[Information supplied Boundary: Start]

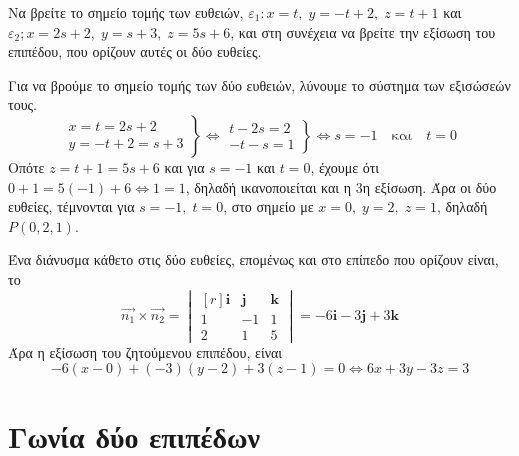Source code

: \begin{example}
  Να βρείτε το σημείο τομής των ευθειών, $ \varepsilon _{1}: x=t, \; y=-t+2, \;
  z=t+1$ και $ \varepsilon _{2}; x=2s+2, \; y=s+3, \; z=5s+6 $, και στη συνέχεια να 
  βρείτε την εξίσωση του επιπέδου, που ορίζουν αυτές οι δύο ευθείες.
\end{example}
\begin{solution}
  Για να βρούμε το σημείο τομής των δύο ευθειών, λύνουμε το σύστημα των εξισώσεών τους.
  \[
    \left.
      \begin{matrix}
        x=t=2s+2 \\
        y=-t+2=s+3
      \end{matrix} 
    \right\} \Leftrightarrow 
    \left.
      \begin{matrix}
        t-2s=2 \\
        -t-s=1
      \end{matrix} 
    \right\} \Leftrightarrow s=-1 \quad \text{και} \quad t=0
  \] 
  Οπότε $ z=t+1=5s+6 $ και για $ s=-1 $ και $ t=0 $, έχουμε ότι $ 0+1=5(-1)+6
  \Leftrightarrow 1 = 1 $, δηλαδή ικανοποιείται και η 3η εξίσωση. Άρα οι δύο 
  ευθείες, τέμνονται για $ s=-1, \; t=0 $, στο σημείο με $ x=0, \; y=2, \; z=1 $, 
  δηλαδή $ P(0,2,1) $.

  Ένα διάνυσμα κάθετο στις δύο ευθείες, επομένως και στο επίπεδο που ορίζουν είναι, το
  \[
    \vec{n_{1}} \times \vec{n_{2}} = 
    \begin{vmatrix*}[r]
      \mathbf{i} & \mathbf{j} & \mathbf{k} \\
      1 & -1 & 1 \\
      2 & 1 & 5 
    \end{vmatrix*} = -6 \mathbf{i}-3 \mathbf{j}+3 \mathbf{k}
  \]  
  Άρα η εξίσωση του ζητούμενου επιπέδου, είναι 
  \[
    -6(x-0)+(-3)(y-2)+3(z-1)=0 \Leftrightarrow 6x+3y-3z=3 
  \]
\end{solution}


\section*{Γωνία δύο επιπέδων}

[Information supplied Boundary: End]

Task instructions - Reproduce the entire listing exactly, except for any pictures it contains.

Expected answer -
Source code

: \begin{example}
  Να βρείτε το σημείο τομής των ευθειών, $ \varepsilon _{1}: x=t, \; y=-t+2, \;
  z=t+1$ και $ \varepsilon _{2}; x=2s+2, \; y=s+3, \; z=5s+6 $, και στη συνέχεια να 
  βρείτε την εξίσωση του επιπέδου, που ορίζουν αυτές οι δύο ευθείες.
\end{example}
\begin{solution}
  Για να βρούμε το σημείο τομής των δύο ευθειών, λύνουμε το σύστημα των εξισώσεών τους.
  \[
    \left.
      \begin{matrix}
        x=t=2s+2 \\
        y=-t+2=s+3
      \end{matrix} 
    \right\} \Leftrightarrow 
    \left.
      \begin{matrix}
        t-2s=2 \\
        -t-s=1
      \end{matrix} 
    \right\} \Leftrightarrow s=-1 \quad \text{και} \quad t=0
  \] 
  Οπότε $ z=t+1=5s+6 $ και για $ s=-1 $ και $ t=0 $, έχουμε ότι $ 0+1=5(-1)+6
  \Leftrightarrow 1 = 1 $, δηλαδή ικανοποιείται και η 3η εξίσωση. Άρα οι δύο 
  ευθείες, τέμνονται για $ s=-1, \; t=0 $, στο σημείο με $ x=0, \; y=2, \; z=1 $, 
  δηλαδή $ P(0,2,1) $.

  Ένα διάνυσμα κάθετο στις δύο ευθείες, επομένως και στο επίπεδο που ορίζουν είναι, το
  \[
    \vec{n_{1}} \times \vec{n_{2}} = 
    \begin{vmatrix*}[r]
      \mathbf{i} & \mathbf{j} & \mathbf{k} \\
      1 & -1 & 1 \\
      2 & 1 & 5 
    \end{vmatrix*} = -6 \mathbf{i}-3 \mathbf{j}+3 \mathbf{k}
  \]  
  Άρα η εξίσωση του ζητούμενου επιπέδου, είναι 
  \[
    -6(x-0)+(-3)(y-2)+3(z-1)=0 \Leftrightarrow 6x+3y-3z=3 
  \]
\end{solution}


\section*{Γωνία δύο επιπέδων}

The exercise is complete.